- [What the task requires]: Please report every line from the material that contains the word "right".

_ _ _ _ _

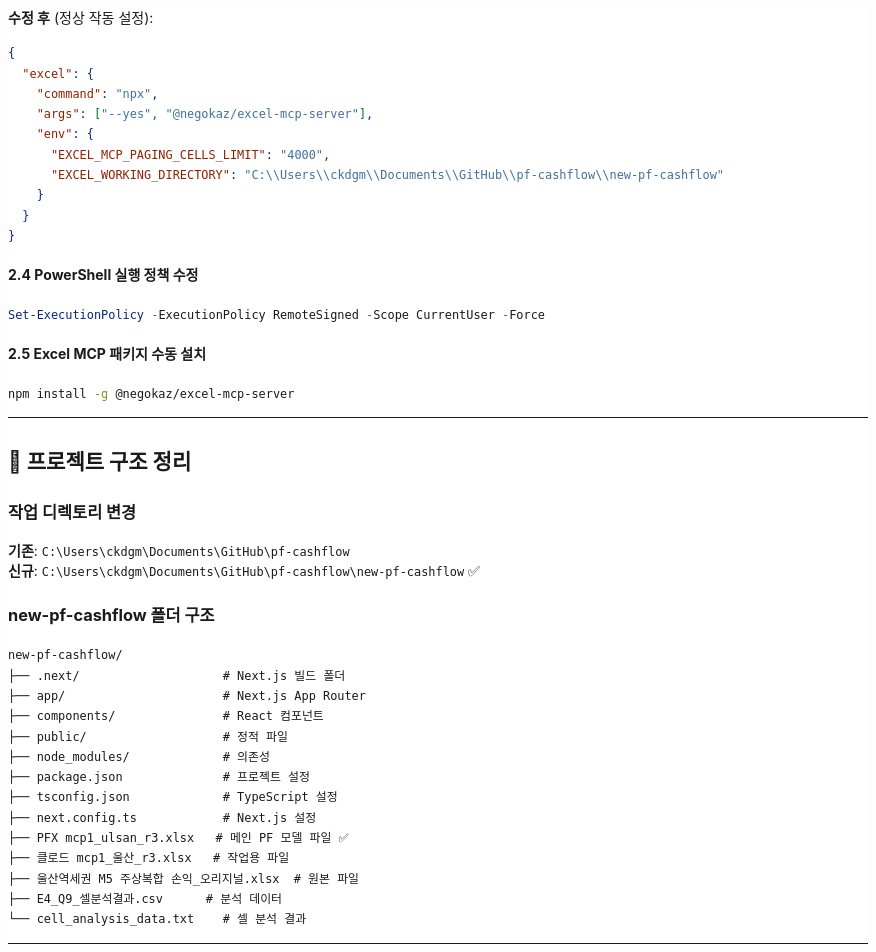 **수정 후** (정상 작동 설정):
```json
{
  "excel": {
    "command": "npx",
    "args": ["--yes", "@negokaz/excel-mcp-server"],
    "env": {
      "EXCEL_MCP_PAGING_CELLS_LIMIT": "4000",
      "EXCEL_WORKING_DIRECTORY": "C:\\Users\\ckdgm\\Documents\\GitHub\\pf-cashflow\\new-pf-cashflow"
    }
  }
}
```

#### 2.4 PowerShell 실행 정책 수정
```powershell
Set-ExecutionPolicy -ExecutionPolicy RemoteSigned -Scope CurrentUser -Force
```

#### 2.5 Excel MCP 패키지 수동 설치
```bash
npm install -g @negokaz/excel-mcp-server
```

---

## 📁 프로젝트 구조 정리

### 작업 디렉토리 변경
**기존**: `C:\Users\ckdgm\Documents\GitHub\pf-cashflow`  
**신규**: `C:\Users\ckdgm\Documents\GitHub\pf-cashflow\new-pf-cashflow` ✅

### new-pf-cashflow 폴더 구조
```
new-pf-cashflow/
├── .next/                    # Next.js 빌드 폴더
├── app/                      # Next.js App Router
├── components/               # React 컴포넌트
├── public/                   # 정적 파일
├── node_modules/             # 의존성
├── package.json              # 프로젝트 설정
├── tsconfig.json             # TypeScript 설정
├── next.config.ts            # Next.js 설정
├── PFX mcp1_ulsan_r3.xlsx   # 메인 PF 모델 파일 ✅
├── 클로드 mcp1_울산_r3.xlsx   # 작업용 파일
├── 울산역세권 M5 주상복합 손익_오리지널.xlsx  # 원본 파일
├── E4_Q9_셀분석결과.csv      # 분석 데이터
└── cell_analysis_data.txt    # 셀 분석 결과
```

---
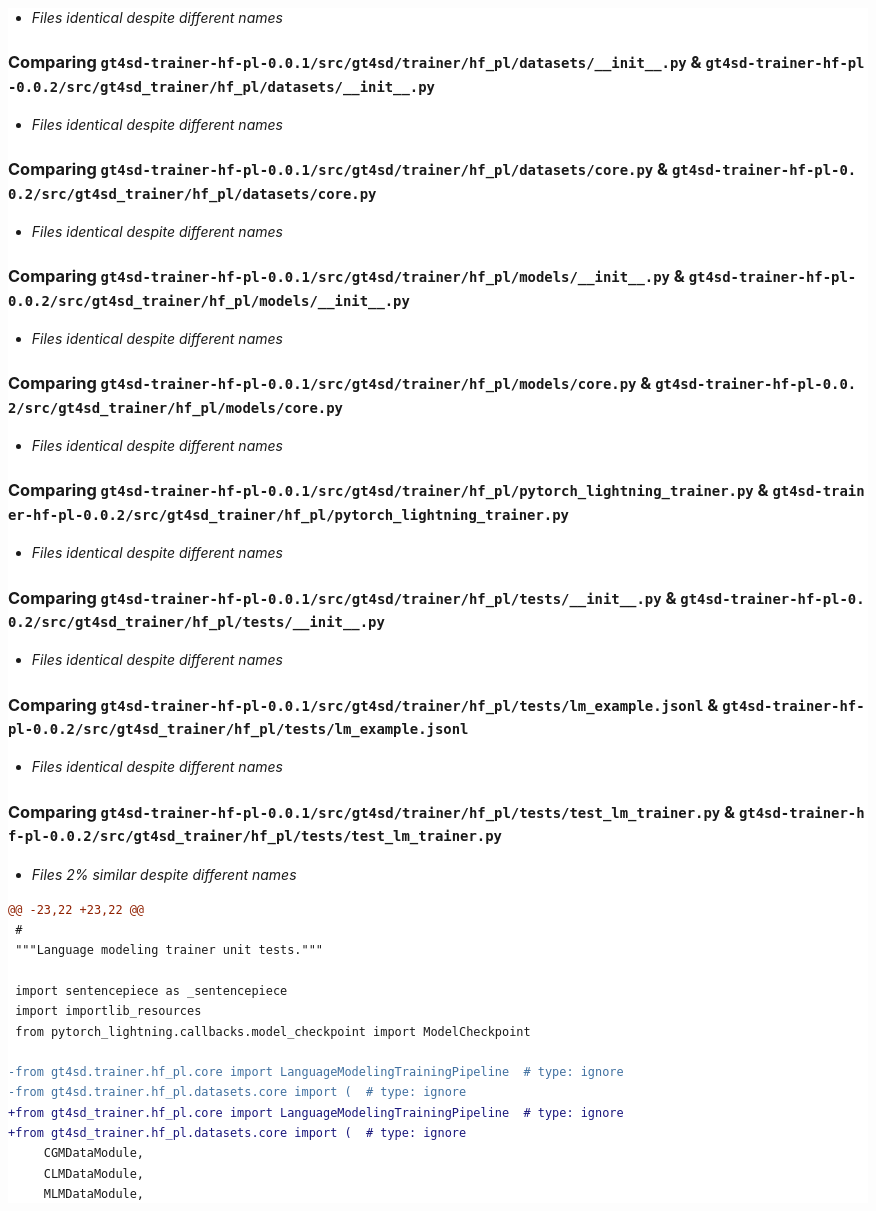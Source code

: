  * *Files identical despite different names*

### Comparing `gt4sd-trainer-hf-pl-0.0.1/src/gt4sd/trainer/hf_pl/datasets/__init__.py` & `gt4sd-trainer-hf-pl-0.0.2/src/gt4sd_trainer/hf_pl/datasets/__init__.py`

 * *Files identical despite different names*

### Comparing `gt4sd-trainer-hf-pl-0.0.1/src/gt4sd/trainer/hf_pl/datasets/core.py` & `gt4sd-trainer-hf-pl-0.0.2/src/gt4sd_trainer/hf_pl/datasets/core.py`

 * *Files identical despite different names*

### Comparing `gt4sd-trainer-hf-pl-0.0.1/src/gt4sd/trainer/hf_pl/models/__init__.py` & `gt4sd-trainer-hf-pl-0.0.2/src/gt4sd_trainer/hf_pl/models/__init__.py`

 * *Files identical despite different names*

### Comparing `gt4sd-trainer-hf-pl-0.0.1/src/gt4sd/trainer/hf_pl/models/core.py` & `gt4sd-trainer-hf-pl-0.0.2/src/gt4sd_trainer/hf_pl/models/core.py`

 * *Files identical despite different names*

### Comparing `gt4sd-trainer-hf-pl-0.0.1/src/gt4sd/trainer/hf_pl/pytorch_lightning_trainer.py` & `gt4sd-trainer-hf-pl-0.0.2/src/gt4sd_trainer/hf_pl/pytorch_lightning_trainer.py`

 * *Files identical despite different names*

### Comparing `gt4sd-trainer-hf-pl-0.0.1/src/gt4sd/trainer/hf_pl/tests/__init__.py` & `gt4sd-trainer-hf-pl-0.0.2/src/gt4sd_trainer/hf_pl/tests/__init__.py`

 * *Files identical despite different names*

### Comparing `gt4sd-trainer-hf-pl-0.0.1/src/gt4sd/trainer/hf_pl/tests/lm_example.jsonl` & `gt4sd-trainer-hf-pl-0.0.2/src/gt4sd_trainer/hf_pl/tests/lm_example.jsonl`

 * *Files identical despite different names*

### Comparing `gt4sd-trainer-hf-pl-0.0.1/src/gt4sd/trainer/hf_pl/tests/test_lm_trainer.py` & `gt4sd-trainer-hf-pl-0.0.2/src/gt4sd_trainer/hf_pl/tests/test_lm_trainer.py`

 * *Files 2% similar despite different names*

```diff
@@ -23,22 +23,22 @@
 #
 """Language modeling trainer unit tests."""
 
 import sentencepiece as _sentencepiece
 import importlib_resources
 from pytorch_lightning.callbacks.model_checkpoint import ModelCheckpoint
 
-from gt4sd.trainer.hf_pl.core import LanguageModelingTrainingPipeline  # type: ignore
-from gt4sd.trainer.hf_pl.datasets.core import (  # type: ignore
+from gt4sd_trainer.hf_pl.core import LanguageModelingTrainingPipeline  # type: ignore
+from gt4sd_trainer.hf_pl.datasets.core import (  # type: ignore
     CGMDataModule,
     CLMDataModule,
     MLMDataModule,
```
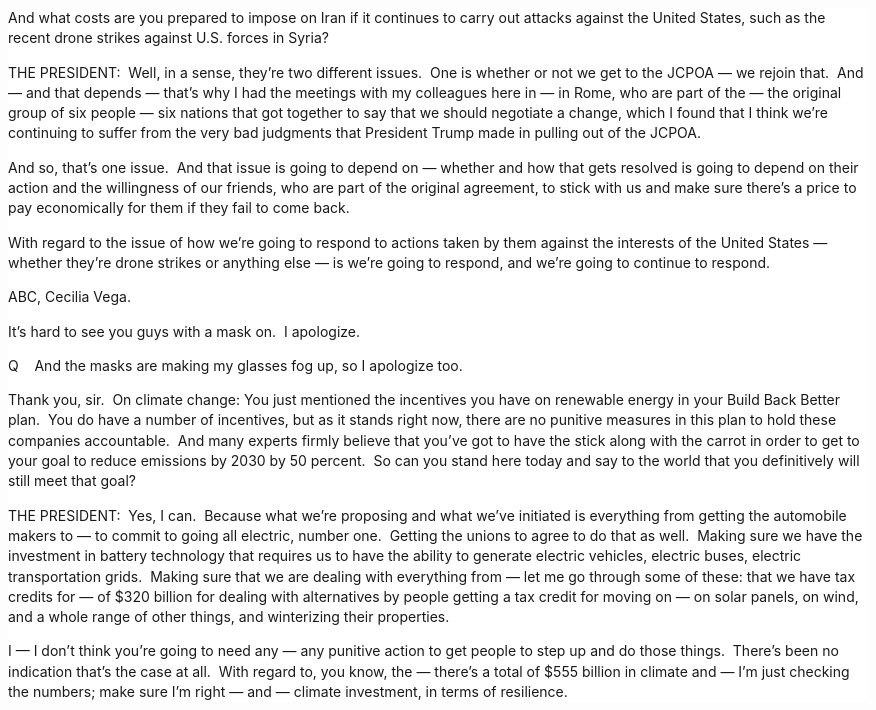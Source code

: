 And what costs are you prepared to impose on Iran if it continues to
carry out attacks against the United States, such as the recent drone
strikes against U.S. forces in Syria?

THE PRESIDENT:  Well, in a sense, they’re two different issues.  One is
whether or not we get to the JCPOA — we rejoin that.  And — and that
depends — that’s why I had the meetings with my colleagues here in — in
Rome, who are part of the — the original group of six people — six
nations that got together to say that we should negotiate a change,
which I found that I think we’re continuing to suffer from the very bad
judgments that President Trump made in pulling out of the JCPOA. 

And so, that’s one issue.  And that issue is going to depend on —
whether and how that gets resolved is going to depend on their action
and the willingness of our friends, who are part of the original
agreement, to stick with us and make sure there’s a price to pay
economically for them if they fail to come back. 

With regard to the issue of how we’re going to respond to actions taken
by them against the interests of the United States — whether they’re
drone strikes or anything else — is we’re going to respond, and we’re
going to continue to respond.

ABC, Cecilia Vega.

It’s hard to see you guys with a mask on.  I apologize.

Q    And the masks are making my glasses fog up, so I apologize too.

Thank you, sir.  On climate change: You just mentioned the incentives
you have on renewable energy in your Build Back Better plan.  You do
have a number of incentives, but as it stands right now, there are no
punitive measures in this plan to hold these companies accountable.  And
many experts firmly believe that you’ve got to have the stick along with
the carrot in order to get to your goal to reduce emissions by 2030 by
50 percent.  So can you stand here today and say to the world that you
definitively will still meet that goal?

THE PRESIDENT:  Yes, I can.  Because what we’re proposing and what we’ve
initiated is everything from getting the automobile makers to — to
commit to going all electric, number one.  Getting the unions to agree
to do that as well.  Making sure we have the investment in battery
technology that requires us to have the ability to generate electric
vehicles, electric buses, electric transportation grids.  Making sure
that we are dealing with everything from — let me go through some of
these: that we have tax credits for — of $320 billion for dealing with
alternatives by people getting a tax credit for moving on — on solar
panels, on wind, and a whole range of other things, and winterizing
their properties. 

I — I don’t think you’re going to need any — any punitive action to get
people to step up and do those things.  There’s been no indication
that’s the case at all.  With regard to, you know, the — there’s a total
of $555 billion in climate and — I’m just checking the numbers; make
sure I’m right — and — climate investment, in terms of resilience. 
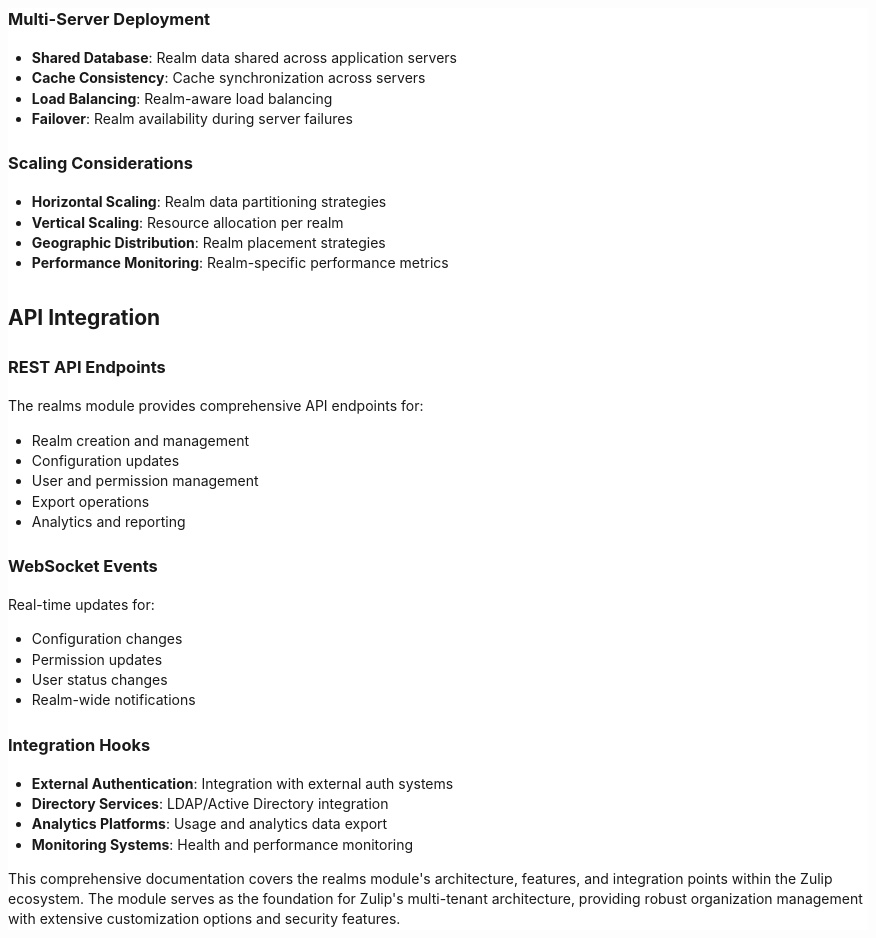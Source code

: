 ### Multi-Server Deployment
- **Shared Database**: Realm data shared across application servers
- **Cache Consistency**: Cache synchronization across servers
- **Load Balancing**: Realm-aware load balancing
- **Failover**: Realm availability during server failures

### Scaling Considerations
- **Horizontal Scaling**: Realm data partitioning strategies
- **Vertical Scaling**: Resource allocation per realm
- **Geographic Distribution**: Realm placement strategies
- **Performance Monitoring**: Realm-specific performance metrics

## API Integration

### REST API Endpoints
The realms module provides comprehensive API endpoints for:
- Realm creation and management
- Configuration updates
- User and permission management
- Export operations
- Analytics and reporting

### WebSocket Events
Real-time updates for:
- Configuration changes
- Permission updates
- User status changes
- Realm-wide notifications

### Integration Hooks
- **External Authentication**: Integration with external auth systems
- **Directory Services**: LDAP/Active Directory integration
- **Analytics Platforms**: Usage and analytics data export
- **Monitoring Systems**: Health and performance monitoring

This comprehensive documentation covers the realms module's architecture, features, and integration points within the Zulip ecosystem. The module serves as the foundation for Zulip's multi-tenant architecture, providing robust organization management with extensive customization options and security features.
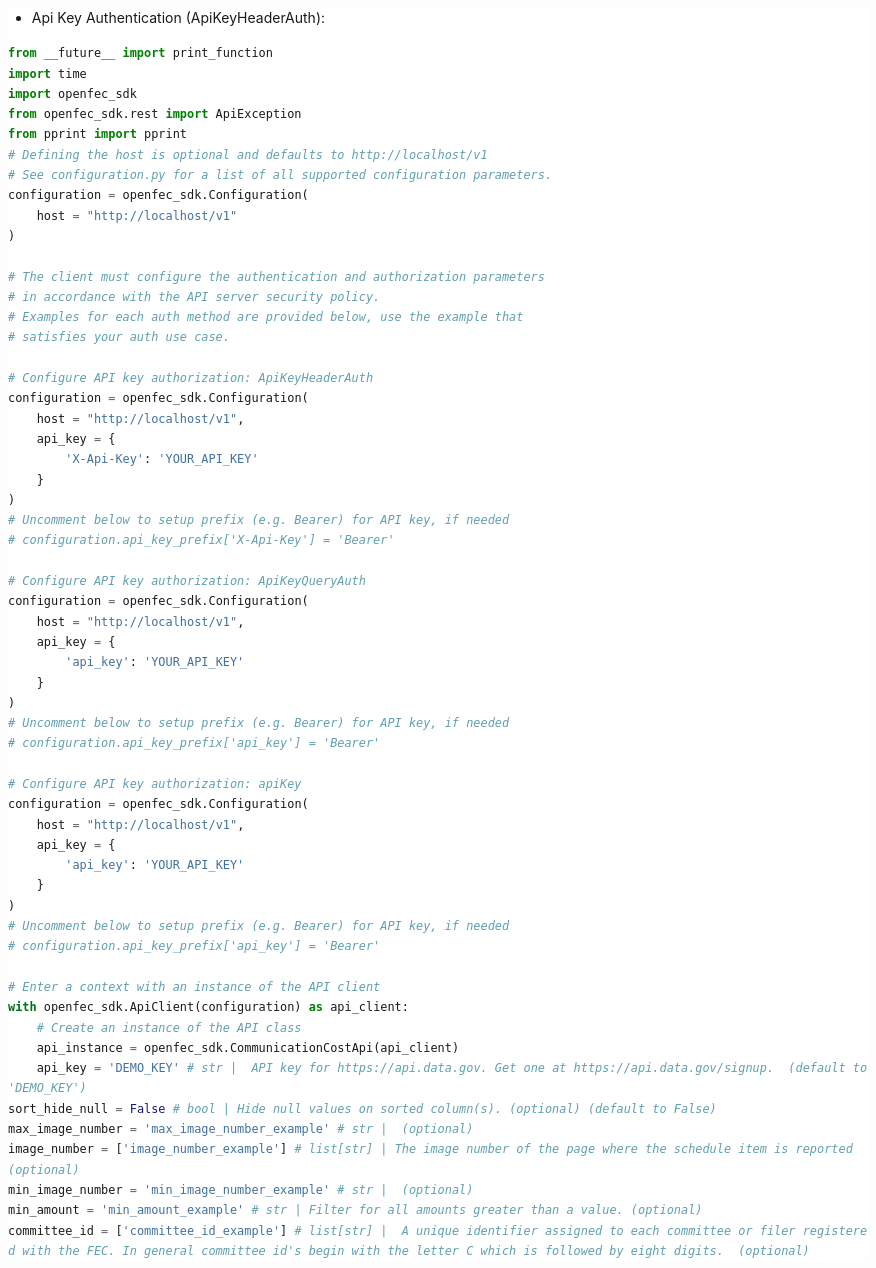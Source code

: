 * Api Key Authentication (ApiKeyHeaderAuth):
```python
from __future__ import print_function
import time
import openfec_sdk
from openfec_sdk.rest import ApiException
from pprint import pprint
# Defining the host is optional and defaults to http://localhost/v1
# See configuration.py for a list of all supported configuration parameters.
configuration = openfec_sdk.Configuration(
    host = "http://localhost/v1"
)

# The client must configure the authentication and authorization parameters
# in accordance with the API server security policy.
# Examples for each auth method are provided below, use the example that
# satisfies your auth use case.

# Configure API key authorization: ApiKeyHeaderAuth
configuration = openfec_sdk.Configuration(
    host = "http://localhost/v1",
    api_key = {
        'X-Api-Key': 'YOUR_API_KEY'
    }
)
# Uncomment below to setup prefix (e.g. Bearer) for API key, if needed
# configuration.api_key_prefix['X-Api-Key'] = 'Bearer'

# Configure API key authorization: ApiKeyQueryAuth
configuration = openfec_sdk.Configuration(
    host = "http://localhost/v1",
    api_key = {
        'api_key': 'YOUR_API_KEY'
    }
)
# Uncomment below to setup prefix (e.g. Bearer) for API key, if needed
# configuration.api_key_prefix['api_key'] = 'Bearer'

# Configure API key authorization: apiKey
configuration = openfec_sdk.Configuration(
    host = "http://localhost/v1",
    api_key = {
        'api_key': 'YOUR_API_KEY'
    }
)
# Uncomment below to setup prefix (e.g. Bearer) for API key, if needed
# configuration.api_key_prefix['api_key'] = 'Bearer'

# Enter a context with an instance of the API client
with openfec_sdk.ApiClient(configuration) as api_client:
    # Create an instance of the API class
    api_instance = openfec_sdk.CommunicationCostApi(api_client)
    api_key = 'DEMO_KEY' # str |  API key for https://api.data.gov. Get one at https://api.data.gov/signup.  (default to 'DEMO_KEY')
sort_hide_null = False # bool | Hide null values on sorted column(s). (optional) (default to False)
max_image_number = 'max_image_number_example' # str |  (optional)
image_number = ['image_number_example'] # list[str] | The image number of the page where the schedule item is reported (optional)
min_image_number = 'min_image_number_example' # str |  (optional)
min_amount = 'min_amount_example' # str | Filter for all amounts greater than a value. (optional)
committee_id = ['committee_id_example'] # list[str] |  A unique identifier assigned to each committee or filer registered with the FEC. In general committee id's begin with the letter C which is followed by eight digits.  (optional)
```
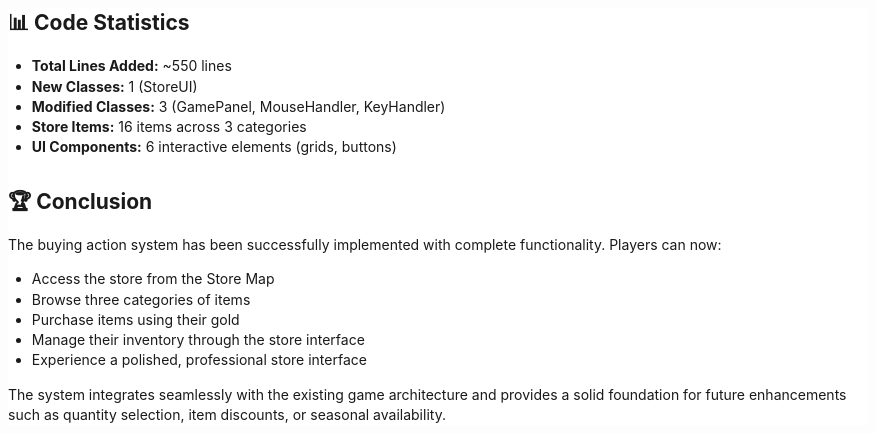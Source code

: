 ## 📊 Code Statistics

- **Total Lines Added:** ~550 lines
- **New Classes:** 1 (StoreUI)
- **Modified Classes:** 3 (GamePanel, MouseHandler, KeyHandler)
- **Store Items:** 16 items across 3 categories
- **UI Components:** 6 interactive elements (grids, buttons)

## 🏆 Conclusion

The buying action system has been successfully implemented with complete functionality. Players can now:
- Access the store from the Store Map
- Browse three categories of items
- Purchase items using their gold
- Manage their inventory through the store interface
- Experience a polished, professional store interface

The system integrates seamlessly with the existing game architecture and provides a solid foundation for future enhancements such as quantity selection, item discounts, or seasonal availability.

_ _ _ _ _

- [Answer area]:
have a number of incentives, but as it stands right now, there are no
sure I’m right — and — climate investment, in terms of resilience. 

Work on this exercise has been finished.